A Swiss couple kidnapped in Pakistan’s southwestern province of Baluchistan by Pakistani Taliban militants last July has escaped, according to media reports.

Reuters reported that Olivier David Och, 31, and Daniela Widmer, 29 — Swiss tourists who were reportedly traveling by car through the restive area when abducted at gunpoint — showed up at a military checkpoint on a main road in northwest Pakistan on Thursday.

Pakistan army spokesman Major-General Athar Abbas told Reuters: “They escaped, this is what they have told us. They reported to our checkpost then.

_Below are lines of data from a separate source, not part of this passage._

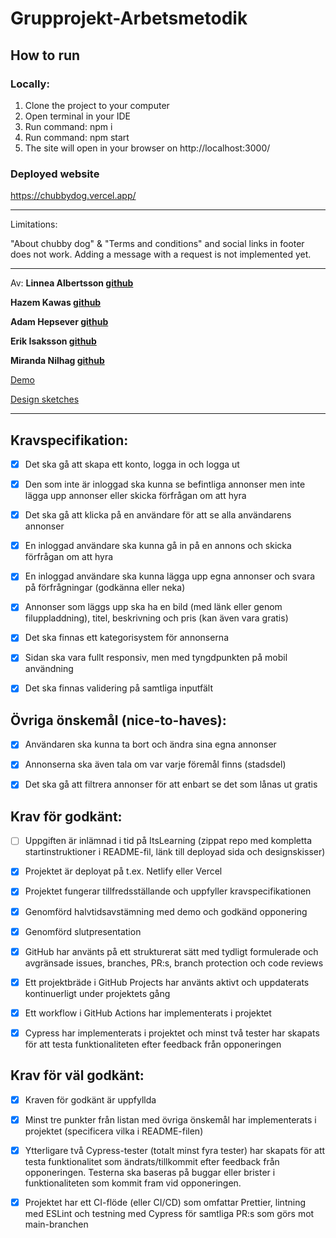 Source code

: # Grupprojekt-Arbetsmetodik

## How to run

### Locally:

1. Clone the project to your computer
2. Open terminal in your IDE
3. Run command: npm i
4. Run command: npm start
5. The site will open in your browser on http://localhost:3000/

### Deployed website

https://chubbydog.vercel.app/

---

Limitations:

"About chubby dog" & "Terms and conditions" and social links in footer does not work.
Adding a message with a request is not implemented yet.

---

Av:
**Linnea Albertsson [**github**](https://github.com/liinneea-a)**

**Hazem Kawas [**github**](https://github.com/hazem-89)**

**Adam Hepsever [**github**](https://github.com/AdaHep)**

**Erik Isaksson [**github**](https://github.com/Erikisak)**

**Miranda Nilhag [**github**](https://github.com/mirrenil)**

[Demo](https://chubbydog.vercel.app/)

[Design sketches](https://www.figma.com/file/Z2MXDsZBj8RUHxH7S7ZfXo/Arbetsmetodik?node-id=0%3A1&t=zhZcrKMunr98Z4jP-1)

---

## Kravspecifikation:

-   [x] Det ska gå att skapa ett konto, logga in och logga ut

-   [x] Den som inte är inloggad ska kunna se befintliga annonser men inte lägga upp annonser eller skicka förfrågan om att hyra

-   [x] Det ska gå att klicka på en användare för att se alla användarens annonser

-   [x] En inloggad användare ska kunna gå in på en annons och skicka förfrågan om att hyra

-   [x] En inloggad användare ska kunna lägga upp egna annonser och svara på förfrågningar (godkänna eller neka)

-   [x] Annonser som läggs upp ska ha en bild (med länk eller genom filuppladdning), titel, beskrivning och pris (kan även vara gratis)

-   [x] Det ska finnas ett kategorisystem för annonserna

-   [x] Sidan ska vara fullt responsiv, men med tyngdpunkten på mobil användning

-   [x] Det ska finnas validering på samtliga inputfält

## Övriga önskemål (nice-to-haves):

-   [x] Användaren ska kunna ta bort och ändra sina egna annonser

-   [x] Annonserna ska även tala om var varje föremål finns (stadsdel)

-   [x] Det ska gå att filtrera annonser för att enbart se det som lånas ut gratis

## Krav för godkänt:

-   [ ] Uppgiften är inlämnad i tid på ItsLearning (zippat repo med kompletta startinstruktioner i README-fil, länk till deployad sida och designskisser)

-   [x] Projektet är deployat på t.ex. Netlify eller Vercel

-   [x] Projektet fungerar tillfredsställande och uppfyller kravspecifikationen

-   [x] Genomförd halvtidsavstämning med demo och godkänd opponering

-   [x] Genomförd slutpresentation

-   [x] GitHub har använts på ett strukturerat sätt med tydligt formulerade och avgränsade issues, branches, PR:s, branch protection och code reviews

-   [x] Ett projektbräde i GitHub Projects har använts aktivt och uppdaterats kontinuerligt under projektets gång

-   [x] Ett workflow i GitHub Actions har implementerats i projektet

-   [x] Cypress har implementerats i projektet och minst två tester har skapats för att testa funktionaliteten efter feedback från opponeringen

## Krav för väl godkänt:

-   [x] Kraven för godkänt är uppfyllda

-   [x] Minst tre punkter från listan med övriga önskemål har implementerats i projektet (specificera vilka i README-filen)

-   [x] Ytterligare två Cypress-tester (totalt minst fyra tester) har skapats för att testa funktionalitet som ändrats/tillkommit efter feedback från opponeringen. Testerna ska baseras på buggar eller brister i funktionaliteten som kommit fram vid opponeringen.

-   [x] Projektet har ett CI-flöde (eller CI/CD) som omfattar Prettier, lintning med ESLint och testning med Cypress för samtliga PR:s som görs mot main-branchen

They are being questioned at the moment in Peshawar.”

Initial Pakistani media reports suggested that the couple had been freed by the Taliban.

Military officials said the two were found on a main road near a military checkpoint in North Waziristan, in the tribal region where they had been held captive.

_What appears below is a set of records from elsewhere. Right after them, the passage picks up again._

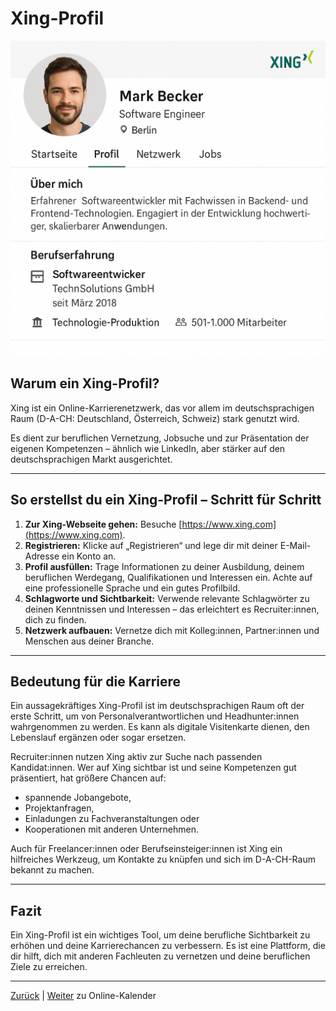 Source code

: # Xing-Profil

![Beispiel](../../../../images/xing_profil.png)

## Warum ein Xing-Profil?

Xing ist ein Online-Karrierenetzwerk, das vor allem im deutschsprachigen Raum (D-A-CH: Deutschland, Österreich, Schweiz) stark genutzt wird.

Es dient zur beruflichen Vernetzung, Jobsuche und zur Präsentation der eigenen Kompetenzen – ähnlich wie LinkedIn, aber stärker auf den deutschsprachigen Markt ausgerichtet.

---

## So erstellst du ein Xing-Profil – Schritt für Schritt

1. **Zur Xing-Webseite gehen:** Besuche [https://www.xing.com](https://www.xing.com).
2. **Registrieren:** Klicke auf „Registrieren“ und lege dir mit deiner E-Mail-Adresse ein Konto an.
3. **Profil ausfüllen:** Trage Informationen zu deiner Ausbildung, deinem beruflichen Werdegang, Qualifikationen und Interessen ein. Achte auf eine professionelle Sprache und ein gutes Profilbild.
4. **Schlagworte und Sichtbarkeit:** Verwende relevante Schlagwörter zu deinen Kenntnissen und Interessen – das erleichtert es Recruiter:innen, dich zu finden.
5. **Netzwerk aufbauen:** Vernetze dich mit Kolleg:innen, Partner:innen und Menschen aus deiner Branche.

---

## Bedeutung für die Karriere

Ein aussagekräftiges Xing-Profil ist im deutschsprachigen Raum oft der erste Schritt, um von Personalverantwortlichen und Headhunter:innen wahrgenommen zu werden. Es kann als digitale Visitenkarte dienen, den Lebenslauf ergänzen oder sogar ersetzen.

Recruiter:innen nutzen Xing aktiv zur Suche nach passenden Kandidat:innen. Wer auf Xing sichtbar ist und seine Kompetenzen gut präsentiert, hat größere Chancen auf:

- spannende Jobangebote,
- Projektanfragen,
- Einladungen zu Fachveranstaltungen oder
- Kooperationen mit anderen Unternehmen.

Auch für Freelancer:innen oder Berufseinsteiger:innen ist Xing ein hilfreiches Werkzeug, um Kontakte zu knüpfen und sich im D-A-CH-Raum bekannt zu machen.

---

## Fazit

Ein Xing-Profil ist ein wichtiges Tool, um deine berufliche Sichtbarkeit zu erhöhen und deine Karrierechancen zu verbessern. Es ist eine Plattform, die dir hilft, dich mit anderen Fachleuten zu vernetzen und deine beruflichen Ziele zu erreichen.

---
[Zurück](../README.md) | [Weiter](../04-online-kalender/README.md) zu Online-Kalender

The Taliban had released a video in October featuring the couple saying that their lives were at risk if the militant group’s demands were not met, the LA Times reported.

The demands included the release of Taliban members being held by Pakistani authorities, and the release from US custody of Aafia Siddiqui, a Pakistani woman sentenced by an American court to 86 years in prison for trying to kill Americans in Afghanistan.

A Pakistani security official told the LA Times that the couple was in good health.

The New York Times quoted Abbas, the army spokesman, as saying: “They are in the custody of the security agencies.”

According to another report, they had been sent to the city of Peshawar by helicopter.

According to Reuters, kidnapping for ransom is common in Pakistan, although foreigners are not often targets. 

The NY Times wrote that kidnapping had “become a major source of revenue and propaganda for the Pakistani Taliban and associated militant factions based in North and South Waziristan.”